*Given records:*
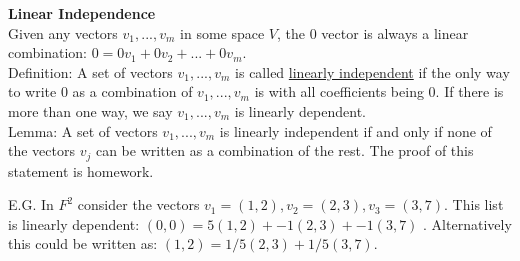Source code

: \documentclass{article}
\begin{document}
\textbf{Linear Independence} \\
Given any vectors $v_1, ..., v_m$ in some space $V$, the $0$ vector is always a linear combination: $0 = 0v_1 + 0v_2 + ... + 0v_m$. \\
Definition: A set of vectors $v_1, ..., v_m$ is called \underline{linearly independent} if the only way to write $0$ as a combination of $v_1, ..., v_m$ is with all coefficients being $0$. If there is more than one way, we say $v_1, ..., v_m$ is linearly dependent. \\

Lemma: A set of vectors $v_1, ..., v_m$ is linearly independent if and only if none of the vectors $v_j$ can be written as a combination of the rest. The proof of this statement is homework. 

E.G. In $F^2$ consider the vectors $v_1 = (1,2), v_2 = (2,3), v_3 = (3,7)$. This list is linearly dependent: $(0,0) = 5(1,2) + -1(2,3) + -1(3,7)$ . Alternatively this could be written as: $(1,2) = 1/5(2,3) + 1/5(3,7)$. \\
\end{document}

*Brief:*
Word for word, give the entries back in full; the pictures do not belong in the copy.

*Solution for this task:*
Source code

: \documentclass{article}
\begin{document}
\textbf{Linear Independence} \\
Given any vectors $v_1, ..., v_m$ in some space $V$, the $0$ vector is always a linear combination: $0 = 0v_1 + 0v_2 + ... + 0v_m$. \\
Definition: A set of vectors $v_1, ..., v_m$ is called \underline{linearly independent} if the only way to write $0$ as a combination of $v_1, ..., v_m$ is with all coefficients being $0$. If there is more than one way, we say $v_1, ..., v_m$ is linearly dependent. \\

Lemma: A set of vectors $v_1, ..., v_m$ is linearly independent if and only if none of the vectors $v_j$ can be written as a combination of the rest. The proof of this statement is homework. 

E.G. In $F^2$ consider the vectors $v_1 = (1,2), v_2 = (2,3), v_3 = (3,7)$. This list is linearly dependent: $(0,0) = 5(1,2) + -1(2,3) + -1(3,7)$ . Alternatively this could be written as: $(1,2) = 1/5(2,3) + 1/5(3,7)$. \\
\end{document}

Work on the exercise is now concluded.